Go through the records and copy each line where the word "результирующего" occurs.

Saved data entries
BEGIN

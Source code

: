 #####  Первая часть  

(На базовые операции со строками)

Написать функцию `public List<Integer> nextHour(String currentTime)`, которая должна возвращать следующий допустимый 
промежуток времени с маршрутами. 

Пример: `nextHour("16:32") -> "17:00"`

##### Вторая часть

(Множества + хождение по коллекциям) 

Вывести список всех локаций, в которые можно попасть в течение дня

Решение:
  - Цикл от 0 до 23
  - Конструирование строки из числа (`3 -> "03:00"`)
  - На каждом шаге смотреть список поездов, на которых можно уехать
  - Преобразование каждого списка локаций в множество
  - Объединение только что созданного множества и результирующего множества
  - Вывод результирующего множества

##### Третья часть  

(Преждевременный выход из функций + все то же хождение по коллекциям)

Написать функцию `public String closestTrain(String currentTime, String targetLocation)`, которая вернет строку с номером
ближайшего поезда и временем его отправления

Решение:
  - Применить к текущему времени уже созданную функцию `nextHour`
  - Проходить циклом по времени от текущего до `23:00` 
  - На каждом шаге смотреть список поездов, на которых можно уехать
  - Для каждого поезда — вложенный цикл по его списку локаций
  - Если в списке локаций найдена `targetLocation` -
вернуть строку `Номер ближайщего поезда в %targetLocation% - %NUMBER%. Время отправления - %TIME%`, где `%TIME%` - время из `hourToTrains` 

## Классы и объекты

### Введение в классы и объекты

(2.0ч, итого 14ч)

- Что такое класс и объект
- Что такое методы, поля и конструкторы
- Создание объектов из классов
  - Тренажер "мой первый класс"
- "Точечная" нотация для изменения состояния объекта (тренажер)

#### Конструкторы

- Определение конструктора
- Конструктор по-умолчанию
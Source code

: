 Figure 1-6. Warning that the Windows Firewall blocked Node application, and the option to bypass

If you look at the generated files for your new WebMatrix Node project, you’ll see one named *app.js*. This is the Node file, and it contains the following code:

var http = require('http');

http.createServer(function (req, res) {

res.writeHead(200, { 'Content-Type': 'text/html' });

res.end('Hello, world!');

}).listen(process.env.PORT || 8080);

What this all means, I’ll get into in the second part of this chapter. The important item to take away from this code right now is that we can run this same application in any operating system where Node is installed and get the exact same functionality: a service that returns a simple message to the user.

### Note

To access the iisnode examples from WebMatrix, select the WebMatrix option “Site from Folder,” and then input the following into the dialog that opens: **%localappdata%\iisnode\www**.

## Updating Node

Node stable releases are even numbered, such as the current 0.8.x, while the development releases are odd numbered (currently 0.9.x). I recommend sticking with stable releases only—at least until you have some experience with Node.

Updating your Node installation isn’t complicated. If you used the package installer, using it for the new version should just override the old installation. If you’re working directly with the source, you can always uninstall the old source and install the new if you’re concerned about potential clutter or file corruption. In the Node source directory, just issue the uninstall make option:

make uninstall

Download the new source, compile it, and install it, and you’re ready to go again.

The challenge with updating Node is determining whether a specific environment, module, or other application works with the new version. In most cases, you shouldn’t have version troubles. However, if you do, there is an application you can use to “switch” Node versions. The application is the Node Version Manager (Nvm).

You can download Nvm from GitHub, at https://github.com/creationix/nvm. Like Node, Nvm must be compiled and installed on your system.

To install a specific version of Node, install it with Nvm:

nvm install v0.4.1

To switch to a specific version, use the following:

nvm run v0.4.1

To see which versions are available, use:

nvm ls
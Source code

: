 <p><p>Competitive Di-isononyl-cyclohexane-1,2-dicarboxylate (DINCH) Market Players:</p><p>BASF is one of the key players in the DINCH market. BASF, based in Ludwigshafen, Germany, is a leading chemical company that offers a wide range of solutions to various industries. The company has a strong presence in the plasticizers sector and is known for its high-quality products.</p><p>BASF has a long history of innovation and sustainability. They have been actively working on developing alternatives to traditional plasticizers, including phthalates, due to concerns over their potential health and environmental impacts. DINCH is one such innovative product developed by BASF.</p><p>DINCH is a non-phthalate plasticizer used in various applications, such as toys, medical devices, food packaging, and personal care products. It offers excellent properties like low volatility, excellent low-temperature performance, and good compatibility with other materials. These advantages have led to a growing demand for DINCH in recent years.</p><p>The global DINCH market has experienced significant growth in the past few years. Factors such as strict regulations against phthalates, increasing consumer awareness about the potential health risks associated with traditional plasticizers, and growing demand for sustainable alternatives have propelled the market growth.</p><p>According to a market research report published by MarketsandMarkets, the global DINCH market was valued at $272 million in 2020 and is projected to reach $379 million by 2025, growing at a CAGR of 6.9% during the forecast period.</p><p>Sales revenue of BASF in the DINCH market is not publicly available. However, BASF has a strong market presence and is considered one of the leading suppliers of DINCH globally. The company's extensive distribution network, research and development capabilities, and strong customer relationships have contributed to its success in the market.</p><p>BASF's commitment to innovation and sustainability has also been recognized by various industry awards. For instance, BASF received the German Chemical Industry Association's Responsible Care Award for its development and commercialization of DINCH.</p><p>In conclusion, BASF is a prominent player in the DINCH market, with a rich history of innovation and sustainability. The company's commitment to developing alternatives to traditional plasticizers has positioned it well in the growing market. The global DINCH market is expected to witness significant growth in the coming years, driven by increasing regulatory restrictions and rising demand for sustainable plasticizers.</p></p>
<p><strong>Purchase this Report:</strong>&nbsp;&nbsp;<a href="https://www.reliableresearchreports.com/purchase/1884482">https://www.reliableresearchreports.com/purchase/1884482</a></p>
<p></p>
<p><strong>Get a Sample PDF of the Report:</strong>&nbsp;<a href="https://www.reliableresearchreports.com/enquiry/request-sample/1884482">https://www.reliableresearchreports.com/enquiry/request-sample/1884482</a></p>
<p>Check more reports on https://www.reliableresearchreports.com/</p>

END

RESPONSE TO THE TASK
  - Объединение только что созданного множества и результирующего множества
  - Вывод результирующего множества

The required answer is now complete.